# RECORDS SHOWN:
_ _ _
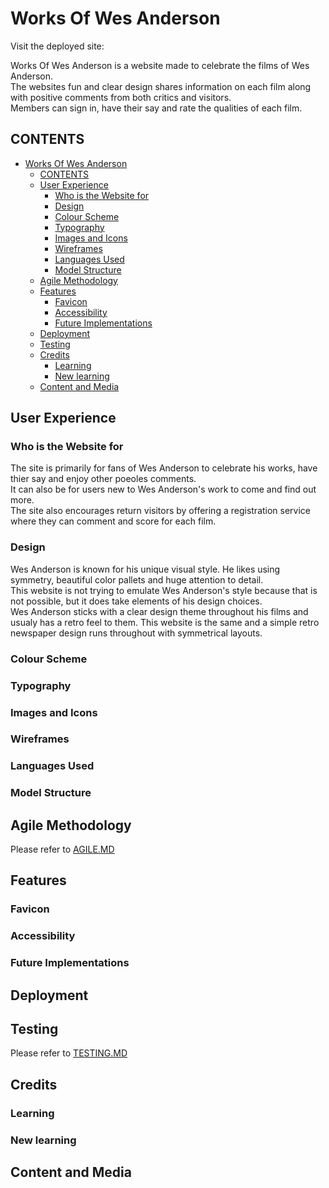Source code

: # Works Of Wes Anderson  

Visit the deployed site:

Works Of Wes Anderson is a website made to celebrate the films of Wes Anderson.  
The websites fun and clear design shares information on each film along with positive comments from both critics and visitors.  
Members can sign in, have their say and rate the qualities of each film.

## CONTENTS

- [Works Of Wes Anderson](#works-of-wes-anderson)
  - [CONTENTS](#contents)
  - [User Experience](#user-experience)
    - [Who is the Website for](#who-is-the-website-for)
    - [Design](#design)
    - [Colour Scheme](#colour-scheme)
    - [Typography](#typography)
    - [Images and Icons](#images-and-icons)
    - [Wireframes](#wireframes)
    - [Languages Used](#languages-used)
    - [Model Structure](#model-structure)
  - [Agile Methodology](#agile-methodology)
  - [Features](#features)
    - [Favicon](#favicon)
    - [Accessibility](#accessibility)
    - [Future Implementations](#future-implementations)
  - [Deployment](#deployment)
  - [Testing](#testing)
  - [Credits](#credits)
    - [Learning](#learning)
    - [New learning](#new-learning)
  - [Content and Media](#content-and-media)

## User Experience

### Who is the Website for

The site is primarily for fans of Wes Anderson to celebrate his works, have thier say and enjoy other poeoles comments.  
It can also be for users new to Wes Anderson's work to come and find out more.  
The site also encourages return visitors by offering a registration service where they can comment and score for each film.

### Design

Wes Anderson is known for his unique visual style. He likes using symmetry, beautiful color pallets and huge attention to detail.  
This website is not trying to emulate Wes Anderson's style because that is not possible, but it does take elements of his design choices.  
Wes Anderson sticks with a clear design theme throughout his films and usualy has a retro feel to them. This website is the same and a simple retro newspaper design runs throughout with symmetrical layouts.

### Colour Scheme

### Typography  

### Images and Icons

### Wireframes

### Languages Used

### Model Structure

## Agile Methodology

Please refer to [AGILE.MD](AGILE.md)

## Features

### Favicon

### Accessibility

### Future Implementations

## Deployment

## Testing

Please refer to [TESTING.MD](TESTING.md)  

## Credits  

### Learning  

### New learning

## Content and Media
_ _ _
# WORK INSTRUCTION:
The expected output is the exact run of lines from the line with "## Features" through the last line of the material above.

# ANSWER BOX:
## Features

### Favicon

### Accessibility

### Future Implementations

## Deployment

## Testing

Please refer to [TESTING.MD](TESTING.md)  

## Credits  

### Learning  

### New learning

## Content and Media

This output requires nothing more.